Como los artistas resistieron el fascismo hace un siglo

Política

Este libro es un retrato del movimiento antifascista de la Segunda Guerra Mundial en Gran Bretaña entre los artistas

Publicado por PortSide y Arte en América

A principios de la década de 1930, frustrados por los cierres bancarios, los drásticos recortes salariales y las marchas del hambre, un grupo de artistas británicos se unió en torno a ideologías socialistas y objetivos propagandísticos. La mayoría de los fundadores de lo que se convertiría en la Asociación Internacional de Artistas (AIA) —Pearl Binder, Clifford Rowe, Misha Black, James Fitton, James Boswell, James Holland, Edward Ardizzone, Peter Laszlo Peri y Edith Simon— provenían de la clase trabajadora; todos quedaron impactados por la Depresión. Binder y Rowe, en particular, tuvieron experiencias distintas viviendo en la URSS, donde estuvieron expuestos a cooperativas de trabajadores que les ayudaron a imaginar formas alternativas de organizar el trabajo. Como lo expresó un artista (Holland), los artistas británicos de esa época se enfrentaban a la disyuntiva de una competencia feroz por las migajas de mecenazgo que quedaban o utilizar sus habilidades para desacreditar un sistema que hace que el arte y la cultura dependan de los caprichos de los mercados monetarios.
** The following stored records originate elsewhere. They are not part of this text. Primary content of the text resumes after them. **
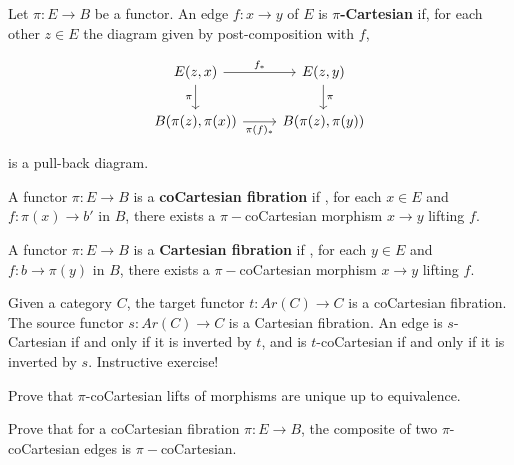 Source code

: \begin{definition}
    Let $\pi:E\rightarrow B$ be a functor. An edge $f:x\rightarrow y$ of $E$ is \textbf{$\pi$-Cartesian} if, for each other $z\in E$ the diagram given by post-composition with $f$,

\[\begin{tikzcd}
	{E(z,x)} & {E(z,y)} \\
	{B(\pi(z),\pi(x))} & {B(\pi(z),\pi(y))}
	\arrow["{f_*}", from=1-1, to=1-2]
	\arrow["\pi"', from=1-1, to=2-1]
	\arrow["\pi", from=1-2, to=2-2]
	\arrow["{\pi(f)_*}"', from=2-1, to=2-2]
\end{tikzcd}\]

    is a pull-back diagram.
\end{definition}

\begin{definition}
A functor $\pi: E\rightarrow B$ is a \textbf{coCartesian fibration} if , for each $x\in E$ and $f:\pi(x)\rightarrow b'$ in $B$, there exists a $\pi-$coCartesian morphism $x\rightarrow y$ lifting $f$.

A functor $\pi: E\rightarrow B$ is a \textbf{Cartesian fibration} if , for each $y\in E$ and $f:b\rightarrow \pi(y)$ in $B$, there exists a $\pi-$coCartesian morphism $x\rightarrow y$ lifting $f$.
\end{definition}

\begin{example}
    Given a category $C$, the target functor $t:Ar(C)\rightarrow C$ is a coCartesian fibration. The source functor $s:Ar(C)\rightarrow C$ is a Cartesian fibration. An edge is $s$-Cartesian if and only if it is inverted by $t$, and is $t$-coCartesian if and only if it is inverted by $s.$ Instructive exercise!
\end{example}

\begin{exercise}
    Prove that $\pi$-coCartesian lifts of morphisms are unique up to equivalence.
\end{exercise}

\begin{exercise}
    Prove that for a coCartesian fibration $\pi:E\rightarrow B$, the composite of two $\pi$-coCartesian edges is $\pi-$coCartesian.
\end{exercise}

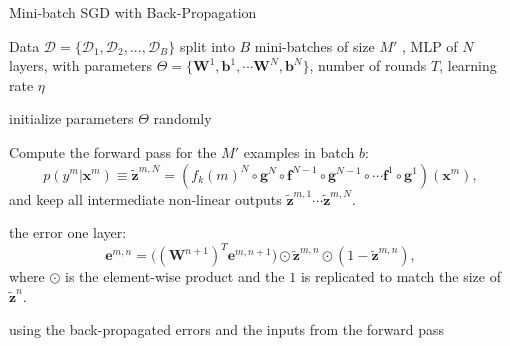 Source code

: \begin{algorithm}[t]
\label{algo:backprop}

   \caption{Mini-batch SGD with Back-Propagation \label{alg:maxent_gd}}

\begin{algorithmic}[1]

Data $\mathcal{D}=\{\mathcal{D}_1,\mathcal{D}_2,...,\mathcal{D}_B\}$ split into $B$ mini-batches of size $M'$%
, MLP of $N$ layers, with parameters $\Theta=\{\mathbf{W}^1, \mathbf{b}^1, \cdots \mathbf{W}^N, \mathbf{b}^N\}$, number of rounds $T$, learning rate $\eta$

   \STATE initialize parameters $\Theta$ randomly 


	\vspace{0.3cm}
	\STATE Compute the {forward pass} for the $M'$ examples in batch $b$:
    $$p(y^m|\mathbf{x}^m) \equiv \tilde{\mathbf{z}}^{m,N} = (f_k(m)^N \circ \mathbf{g}^N \circ \mathbf{f}^{N-1} \circ \mathbf{g}^{N-1} \circ \cdots \mathbf{f}^1 \circ \mathbf{g}^1)(\mathbf{x}^m),$$
	 and keep all intermediate non-linear outputs $\tilde{\mathbf{z}}^{m,1} \cdots \tilde{\mathbf{z}}^{m,N}$.
	
	\vspace{0.3cm}
        \ELSE
	     the error one layer:  
        $$\mathbf{e}^{m,n} = \Big((\mathbf{W}^{n+1})^T \mathbf{e}^{m,n+1}\Big) \odot \tilde{\mathbf{z}}^{m,n} \odot (\mathbf{\mathrm{1}}-\tilde{\mathbf{z}}^{m,n}),$$
        where $\odot$ is the element-wise product and the $\mathbf{\mathrm{1}}$ is replicated to match the size of $\tilde{\mathbf{z}}^n$.
        \ENDIF 

		\vspace{0.3cm}
         using the back-propagated errors and the inputs from the forward pass


\end{algorithmic}
\end{algorithm}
Sin embargo, este ethos fundador de influencia comunista pronto enfrentó un problema de escala, como describe Andy Friend en su nuevo libro , Comrades in Art: Artists Against Fascism, 1933-1943. El grupo se llamó originalmente Artists International y, en palabras de su miembro fundador, James Boswell, sirvió como «una mezcla de grupo de agitación y propaganda, grupo de discusión marxista, exposiciones y grupo antibélico y antifascista». Pero a medida que aumentaba su membresía y la amenaza del fascismo se intensificaba, el grupo cambió su nombre en 1935 a Artists International Association, en un esfuerzo por obtener un apoyo más amplio e ideológicamente heterogéneo. Friend explica cómo el Congreso de Artistas Americanos, una organización artística comunista estadounidense fundada en 1936, tomó una decisión similar de «elevar la construcción de coaliciones por encima de la generación de una cultura distintivamente proletaria», optando por el antifascismo más que por el comunismo abierto. Los miembros disidentes de ambas organizaciones sintieron que este enfoque de gran carpa corría el riesgo de diluir sus valores fundamentales.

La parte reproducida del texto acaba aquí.